== WHAT YOU WILL DO ==
Search the records below for "value"; copy each line that has it.

── RECORDS PROVIDED ──

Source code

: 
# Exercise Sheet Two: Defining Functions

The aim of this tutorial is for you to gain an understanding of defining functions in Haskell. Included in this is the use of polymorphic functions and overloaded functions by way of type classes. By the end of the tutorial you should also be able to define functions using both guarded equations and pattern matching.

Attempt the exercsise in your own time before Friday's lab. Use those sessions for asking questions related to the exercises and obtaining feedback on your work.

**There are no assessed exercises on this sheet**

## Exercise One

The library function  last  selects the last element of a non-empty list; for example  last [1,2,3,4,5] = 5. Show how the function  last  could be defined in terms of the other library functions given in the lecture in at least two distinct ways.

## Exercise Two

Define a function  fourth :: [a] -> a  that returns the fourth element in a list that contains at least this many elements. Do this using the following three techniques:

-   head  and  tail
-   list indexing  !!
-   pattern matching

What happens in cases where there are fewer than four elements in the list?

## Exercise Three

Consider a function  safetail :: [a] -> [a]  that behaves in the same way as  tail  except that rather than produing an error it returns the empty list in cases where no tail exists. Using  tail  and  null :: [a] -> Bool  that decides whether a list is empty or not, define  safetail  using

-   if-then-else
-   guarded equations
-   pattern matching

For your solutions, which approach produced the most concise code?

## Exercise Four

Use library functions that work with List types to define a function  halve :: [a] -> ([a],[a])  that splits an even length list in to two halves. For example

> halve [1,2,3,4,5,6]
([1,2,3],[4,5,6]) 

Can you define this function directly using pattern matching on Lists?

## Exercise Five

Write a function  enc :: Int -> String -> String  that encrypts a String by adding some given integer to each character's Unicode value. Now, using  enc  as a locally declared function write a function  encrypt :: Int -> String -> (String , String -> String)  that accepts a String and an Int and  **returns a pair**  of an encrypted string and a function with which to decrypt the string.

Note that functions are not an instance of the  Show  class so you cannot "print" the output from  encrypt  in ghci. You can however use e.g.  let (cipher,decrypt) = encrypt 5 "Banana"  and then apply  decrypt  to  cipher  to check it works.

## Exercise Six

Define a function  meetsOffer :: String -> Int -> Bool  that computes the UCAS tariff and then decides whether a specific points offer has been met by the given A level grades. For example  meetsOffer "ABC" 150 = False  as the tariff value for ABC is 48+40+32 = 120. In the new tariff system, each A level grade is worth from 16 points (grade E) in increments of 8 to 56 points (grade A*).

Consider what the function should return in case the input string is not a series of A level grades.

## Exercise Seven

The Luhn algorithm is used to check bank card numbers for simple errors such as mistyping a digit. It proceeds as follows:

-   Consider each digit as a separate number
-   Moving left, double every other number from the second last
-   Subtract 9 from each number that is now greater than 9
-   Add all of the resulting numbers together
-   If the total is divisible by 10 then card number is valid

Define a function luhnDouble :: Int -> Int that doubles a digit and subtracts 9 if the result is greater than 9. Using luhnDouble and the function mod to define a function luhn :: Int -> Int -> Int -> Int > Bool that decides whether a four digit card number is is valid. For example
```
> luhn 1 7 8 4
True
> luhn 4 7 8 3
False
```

───

== EXPECTED ANSWER ==
Write a function  enc :: Int -> String -> String  that encrypts a String by adding some given integer to each character's Unicode value. Now, using  enc  as a locally declared function write a function  encrypt :: Int -> String -> (String , String -> String)  that accepts a String and an Int and  **returns a pair**  of an encrypted string and a function with which to decrypt the string.
Define a function  meetsOffer :: String -> Int -> Bool  that computes the UCAS tariff and then decides whether a specific points offer has been met by the given A level grades. For example  meetsOffer "ABC" 150 = False  as the tariff value for ABC is 48+40+32 = 120. In the new tariff system, each A level grade is worth from 16 points (grade E) in increments of 8 to 56 points (grade A*).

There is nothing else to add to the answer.